Cash-strapped music hopefuls often jam in cramped bedrooms or abandoned spaces that allow them to practice freely without having to spend a cent. These aspiring musicians then bravely record their self-composed demos in these dive venues in the hope of getting signed by a respectable label. Unfortunately, the converted digital audio output produced from these sessions sound lacklustre and dull—raw, crackling, scratchy and filled with hisses. The absence of contemporary industry-standard equipment is the culprit.
Despite the flawed recordings, the imperfections developed through phonographic distortion adds an attractive element that complements certain music compositions. And that, my friends, is ‘lo-fi’ in a nutshell. Alternatively referred to as DIY music, lo-fi aesthetics evokes qualities of home-recorded melodies with attached out-of-tune or out-of-time musical notes. Why are listeners still enamoured by such subpar output? Its unforced arrangement and raw structure are recognised by a respectable alternative crowd, a feat since the genre’s origins in the 1950s. Refer to The Beach Boys, Animal Collective, R Steven Moore and early Sir Paul McCartney.
Presently, lo-fi has a diverse presence in hip-hop, indie and even ambient tracks. But I’ll wager that chillwave is the true heir for such warped tunes. Modern technology has allowed sketchy musical notes to be created digitally and manipulated on demand.

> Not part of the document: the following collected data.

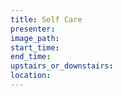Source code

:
 ```yaml
---
title: Self Care
presenter:
image_path:
start_time:
end_time:
upstairs_or_downstairs:
location:
---
```

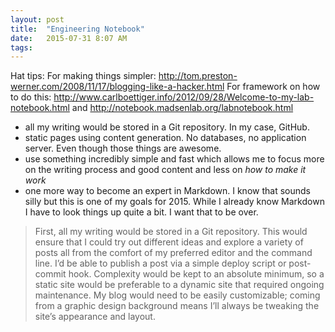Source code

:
 ```yaml
---
layout: post
title:  "Engineering Notebook"
date:   2015-07-31 8:07 AM
tags:
---
```


Hat tips:
For making things simpler: http://tom.preston-werner.com/2008/11/17/blogging-like-a-hacker.html
For framework on how to do this: http://www.carlboettiger.info/2012/09/28/Welcome-to-my-lab-notebook.html
and http://notebook.madsenlab.org/labnotebook.html

* all my writing would be stored in a Git repository. In my case, GitHub.
* static pages using content generation. No databases, no application server. Even though those things are awesome.
* use something incredibly simple and fast which allows me to focus more on the writing process and good content and less on _how to make it work_
* one more way to become an expert in Markdown. I know that sounds silly but this is one of my goals for 2015. While I already know Markdown I have to look things up quite a bit. I want that to be over.

>First, all my writing would be stored in a Git repository. This would ensure that I could try out different ideas and explore a variety of posts all from the comfort of my preferred editor and the command line. I’d be able to publish a post via a simple deploy script or post-commit hook. Complexity would be kept to an absolute minimum, so a static site would be preferable to a dynamic site that required ongoing maintenance. My blog would need to be easily customizable; coming from a graphic design background means I’ll always be tweaking the site’s appearance and layout.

This deliberate process takes away the organic glitches formed while recording a song but allows manipulation on the placement of phonographic flaws. Neon Indian’s 8-bit ‘Slumlord’, Sohn’s loopy ‘Tempest’, the Richard X-produced ‘Some Girls’ and, of course, the godfather of chillwave, Ariel Pink.
The bar for a perfect song with sonic clarity complies to industry standards, but having some imperfections may yield an unexpected audio masterpiece.